On traditional flow cytometers, very dilute samples can take a long time to acquire due to slower flow rates. The Attune NxT Flow Cytometer can run very dilute samples quickly (below).
Providing a simple, fast, accurate, and reliable methodology, flow cytometry has become the method of choice to determine C-values in plant homogenates, and the use of flow cytometry in plant biology has increased rapidly. The Attune NxT Flow Cytometer is well suited for DNA content evaluation. Any of the standard configurations may be used, including the most affordable single-laser system.
Resting platelets, are the smallest cellular component of peripheral blood. Upon activation, platelets undergo rapid changes in cell surface receptor expression that lead to altered adhesive properties and changes in morphology that promote the formation of a platelet plug at the site of vascular disruption. These properties can make the interrogation of platelets by flow cytometry challenging, especially in the context of light scatter detection.
The Attune NxT Flow Cytometer, along with the Attune NxT No-Wash, No-Lyse Filter Kit for violet laser SSC detection, offers a robust assay for detecting platelets in whole blood without sample manipulation. The system’s acoustic focusing technology empowers research with unmatched speed (up to 10 times faster than the traditional cytometers), thereby greatly reducing the assay time.
The ability to direct human pluripotent stem cells (hPSCs) toward differentiated cell phenotypes offers tremendous potential for personalized and regenerative medicine. The Attune NxT Flow Cytometer is ideally suited for use with fragile and large cell types like stem cells and cardiomyocytes (below). Engineered to actively resist clogging, a syringe-driven system and larger flow cell help prevent the loss of precious sample and is drastically less susceptible to clogs.
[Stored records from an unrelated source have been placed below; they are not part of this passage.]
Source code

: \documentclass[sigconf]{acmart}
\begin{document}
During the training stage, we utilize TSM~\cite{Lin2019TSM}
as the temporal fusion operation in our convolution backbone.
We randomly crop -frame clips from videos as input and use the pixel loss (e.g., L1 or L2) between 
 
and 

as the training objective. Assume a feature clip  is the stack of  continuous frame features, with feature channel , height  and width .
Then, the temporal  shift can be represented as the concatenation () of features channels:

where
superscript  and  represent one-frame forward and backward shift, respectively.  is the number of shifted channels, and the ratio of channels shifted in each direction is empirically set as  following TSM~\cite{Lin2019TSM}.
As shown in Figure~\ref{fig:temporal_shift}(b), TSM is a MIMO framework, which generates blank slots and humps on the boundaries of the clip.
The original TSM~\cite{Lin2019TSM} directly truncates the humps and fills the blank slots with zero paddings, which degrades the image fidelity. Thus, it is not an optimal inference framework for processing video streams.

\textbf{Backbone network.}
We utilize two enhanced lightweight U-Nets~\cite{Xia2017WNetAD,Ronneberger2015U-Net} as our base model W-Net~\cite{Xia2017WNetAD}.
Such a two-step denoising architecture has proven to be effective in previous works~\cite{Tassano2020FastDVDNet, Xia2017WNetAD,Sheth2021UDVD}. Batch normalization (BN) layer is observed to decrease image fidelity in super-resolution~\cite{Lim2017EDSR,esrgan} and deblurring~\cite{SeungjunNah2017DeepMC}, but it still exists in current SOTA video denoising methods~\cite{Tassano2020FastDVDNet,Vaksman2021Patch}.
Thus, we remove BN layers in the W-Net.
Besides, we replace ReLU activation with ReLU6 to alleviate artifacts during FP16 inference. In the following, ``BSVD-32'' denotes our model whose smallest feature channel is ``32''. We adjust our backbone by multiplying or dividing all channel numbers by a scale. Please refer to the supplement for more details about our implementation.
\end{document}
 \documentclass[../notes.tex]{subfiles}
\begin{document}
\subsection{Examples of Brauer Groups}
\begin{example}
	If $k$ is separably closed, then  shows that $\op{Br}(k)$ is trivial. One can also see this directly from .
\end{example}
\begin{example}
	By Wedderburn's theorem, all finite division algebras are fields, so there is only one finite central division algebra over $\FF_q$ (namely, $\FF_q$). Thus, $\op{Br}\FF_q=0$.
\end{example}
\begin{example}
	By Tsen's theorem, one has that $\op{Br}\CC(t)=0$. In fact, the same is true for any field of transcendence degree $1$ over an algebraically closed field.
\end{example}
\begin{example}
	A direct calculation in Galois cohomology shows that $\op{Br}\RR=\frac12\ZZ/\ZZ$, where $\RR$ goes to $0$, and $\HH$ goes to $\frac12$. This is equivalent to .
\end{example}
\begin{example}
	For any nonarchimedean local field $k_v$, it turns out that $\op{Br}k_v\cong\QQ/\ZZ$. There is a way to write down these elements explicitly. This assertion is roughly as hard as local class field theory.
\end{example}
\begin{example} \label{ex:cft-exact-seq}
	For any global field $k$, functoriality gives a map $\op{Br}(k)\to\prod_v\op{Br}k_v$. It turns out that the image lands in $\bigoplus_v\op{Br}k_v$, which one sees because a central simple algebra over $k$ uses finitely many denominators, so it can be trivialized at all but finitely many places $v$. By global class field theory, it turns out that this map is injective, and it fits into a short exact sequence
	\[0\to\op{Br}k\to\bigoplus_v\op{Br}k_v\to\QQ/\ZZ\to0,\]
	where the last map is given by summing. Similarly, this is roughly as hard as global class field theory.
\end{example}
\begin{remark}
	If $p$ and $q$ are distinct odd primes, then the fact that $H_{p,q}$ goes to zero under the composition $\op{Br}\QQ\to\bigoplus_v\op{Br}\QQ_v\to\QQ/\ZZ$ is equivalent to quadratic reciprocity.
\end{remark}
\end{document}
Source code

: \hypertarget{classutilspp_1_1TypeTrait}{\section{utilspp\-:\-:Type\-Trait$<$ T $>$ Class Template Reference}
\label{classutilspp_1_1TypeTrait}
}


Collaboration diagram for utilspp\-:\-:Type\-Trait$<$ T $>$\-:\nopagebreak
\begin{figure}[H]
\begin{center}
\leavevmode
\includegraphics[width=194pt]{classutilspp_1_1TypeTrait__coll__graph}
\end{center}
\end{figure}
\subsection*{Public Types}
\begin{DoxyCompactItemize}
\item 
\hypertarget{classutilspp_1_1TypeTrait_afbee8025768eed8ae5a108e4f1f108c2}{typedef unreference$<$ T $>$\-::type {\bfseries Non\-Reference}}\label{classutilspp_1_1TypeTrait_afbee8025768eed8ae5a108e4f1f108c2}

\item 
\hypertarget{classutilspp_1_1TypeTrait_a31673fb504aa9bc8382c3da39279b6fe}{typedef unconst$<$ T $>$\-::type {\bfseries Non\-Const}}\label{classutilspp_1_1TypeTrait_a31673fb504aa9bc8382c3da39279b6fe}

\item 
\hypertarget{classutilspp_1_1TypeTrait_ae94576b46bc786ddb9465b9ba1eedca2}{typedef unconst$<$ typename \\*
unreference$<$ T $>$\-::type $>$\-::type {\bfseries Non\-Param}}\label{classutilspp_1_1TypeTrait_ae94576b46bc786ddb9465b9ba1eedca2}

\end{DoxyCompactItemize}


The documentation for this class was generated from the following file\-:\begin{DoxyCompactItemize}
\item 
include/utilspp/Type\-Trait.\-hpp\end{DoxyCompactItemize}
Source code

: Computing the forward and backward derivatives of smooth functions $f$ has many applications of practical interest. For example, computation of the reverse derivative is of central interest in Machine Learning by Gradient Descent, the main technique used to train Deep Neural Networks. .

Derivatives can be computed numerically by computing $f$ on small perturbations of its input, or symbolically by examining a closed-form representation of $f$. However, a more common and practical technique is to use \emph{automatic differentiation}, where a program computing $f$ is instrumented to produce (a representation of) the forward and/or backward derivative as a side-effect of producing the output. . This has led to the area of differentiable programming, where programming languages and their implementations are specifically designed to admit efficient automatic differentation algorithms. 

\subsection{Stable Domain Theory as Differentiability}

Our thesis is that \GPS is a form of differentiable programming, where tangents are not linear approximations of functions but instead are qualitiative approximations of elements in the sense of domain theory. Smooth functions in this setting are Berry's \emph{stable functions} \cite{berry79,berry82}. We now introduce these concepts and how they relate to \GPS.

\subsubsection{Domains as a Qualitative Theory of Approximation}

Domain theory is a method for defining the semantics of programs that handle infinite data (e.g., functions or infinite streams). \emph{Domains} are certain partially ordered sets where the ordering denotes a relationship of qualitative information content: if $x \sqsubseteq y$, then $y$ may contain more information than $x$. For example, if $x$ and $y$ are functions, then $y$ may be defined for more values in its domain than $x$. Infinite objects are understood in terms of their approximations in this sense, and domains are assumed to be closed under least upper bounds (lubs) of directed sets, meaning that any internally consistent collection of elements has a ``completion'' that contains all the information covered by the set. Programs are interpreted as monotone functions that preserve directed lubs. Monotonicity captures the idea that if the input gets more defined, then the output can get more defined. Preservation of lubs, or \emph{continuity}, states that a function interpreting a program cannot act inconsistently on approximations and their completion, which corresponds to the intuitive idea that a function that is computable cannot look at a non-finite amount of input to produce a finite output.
Memory antigen specific CD4 T cells are quite rare in the circulating blood, with frequency ranging from 1 in 100 to less than 1 in 100,000 depending on the antigen and normal range variation. Flow cytometry is an effective technology to monitor and identify rare cells among a mixed population of different cells types. Not only is it capable of rapidly identifying unique cell types, but it can also be used to analyze many other phenotypic features at the single-cell level, making it a valuable tool for understanding the immune system.
In this study, a viability dye (Invitrogen LIVE/DEAD Fixable Near-IR Dead Cell Stain) and 7 antibodies, including CD137 and CD69, were used as a backbone panel to identify antigen specific CD4 T cells using the Attune NxT Flow Cytometer, 4-laser configuration.
Interest in regulatory T cells has been accelerated by evidence from experimental mouse and human models demonstrating that the immunosuppressive potential of these cells can be utilized in research associated with autoimmunity, infectious agents, and cancer.
Strong signal separation in the Attune NxT Flow Cytometer shows excellent separation of cell populations into subsets for immunophenotyping. This 3-color immunophenotyping analysis of stained mouse splenocytes using the Foxp3 Transcription Factor Staining Buffer Kit shows excellent cell population resolution for mouse regulatory T cells consisting of both surface and intracellular markers.